I’m still in a bit of awe. Carlos “Carlito” Fuente Jr. has expanded his cigar factory in the Dominican Republic. Expanded might be an understatement. He’s probably tripled the size, and if you ever visit, you’re going to need a map. It’s cavernous and cloistered and sometimes seems like a labyrinth. But, at the same time, it’s also grand and opulent.
The crowning jewel of this expansion is its central rolling gallery, something Fuente calls the catedral de tabaco—cathedral of tobacco. Based on the historic Columbia Restaurant in Tampa, Florida, the gallery is a gorgeous, two-story space with a central courtyard and fountain in the middle. The rollers on the ground floor are situated under the arches of the courtyard’s perimeter. On the mezzanine level, the rollers overlook the fountain while a skylight adds to the airy affect.
Carlito showed me the plans for this massive undertaking about three years ago. Now, it’s come to fruition.
“There isn’t a square inch of this place that doesn’t symbolize something,” said Fuente on my visit. There are so many new corridors and hallways and wings that I didn’t recognize, all paved with decorative tiles flown in from Spain and Italy.

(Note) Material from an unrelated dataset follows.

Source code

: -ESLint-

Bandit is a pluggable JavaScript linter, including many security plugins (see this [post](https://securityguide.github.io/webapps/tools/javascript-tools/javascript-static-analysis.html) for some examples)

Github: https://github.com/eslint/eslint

Fuente’s factory is located in one of Santiago’s free-trade zones, which is an industrial park that allows cigar manufacturing for export only at a minimal tax rate. As part of his grand plan, he bought the building behind the factory. And the building to the left of it. And the building to the right of it. And he’s seamlessly bridged them all together.
“I’m really a kid at heart,” he told me. “I never grew up. That’s one of my secrets.” He said these words as he showed me the new barrel chamber, a room where he plans to barrel-age tobacco for every line he makes. “Right now, only Añejo and Don Carlos and OpusX tobacco gets barrel-aged, but why shouldn’t every cigar? A Fuente 8-5-8 is just as good as an OpusX and I’m going to prove it.”
So many things have been rearranged. The stripping and sorting areas have been moved to a larger space. So has the packing room. The aging rooms have their own corridors. All core-line Fuentes are produced in the “cathedral,” which has its own lobby, antechamber and front entrance.
Production of the Don Carlos brand has been temporarily diverted to other rolling sections until the new Don Carlos room is complete. The room is a tribute to the brand and right next to it, Fuente is building a casita, which means a cottage, or little house. It’s a replica of the house he grew up in in Tampa. Not quite sure what he plans to do with that.
Even though he’s created so many new rolling stations, he’s not really expanding production in any significant way. The whole operation seems to be a tribute to his father, and a giant shrine to his heritage and to his entire family history.
“I feel like the sands in the hourglass are running out quickly,” he said. “I don’t want to regret having never done this. Every day I ask myself what my father would say if he was still alive. And I know what the answer would be. He’d say, ‘You’re crazy,’ but he’d back me up on everything.”
Despite all the changes, some things are staying the same. The aging rooms for both Don Carlos and Fuente Fuente OpusX are not being touched. Neither is the OpusX rolling room.
“That was not negotiable,” insisted Fuente. Other rolling rooms are also staying. The Hemingway Room, where the Hemingway brand cigars are rolled, isn’t being touched either. Nor is the room where Don Carlos Eye of the Sharks are made, our 2017 Cigar of the Year. Only two people make that size, regardless of the high demand.
Much of the factory still isn’t finished, but Fuente anticipates completion by the end of the year.
“I have so many plans. I’m going to see about giving different brands their own aging rooms. That way I can micromanage the aging of every cigar,” Fuente told me. He’s very excited, and who could blame him, but he was also very precise in his vision.
As to how much it cost him to do this, I’m not even sure Fuente knows. He only answered with a laugh and a shake of his head.
“I owe it to my employees to give them a beautiful environment,” he said. “When they come here, I don’t want them to say that they’re going to work. I want them to feel like they’re coming home.”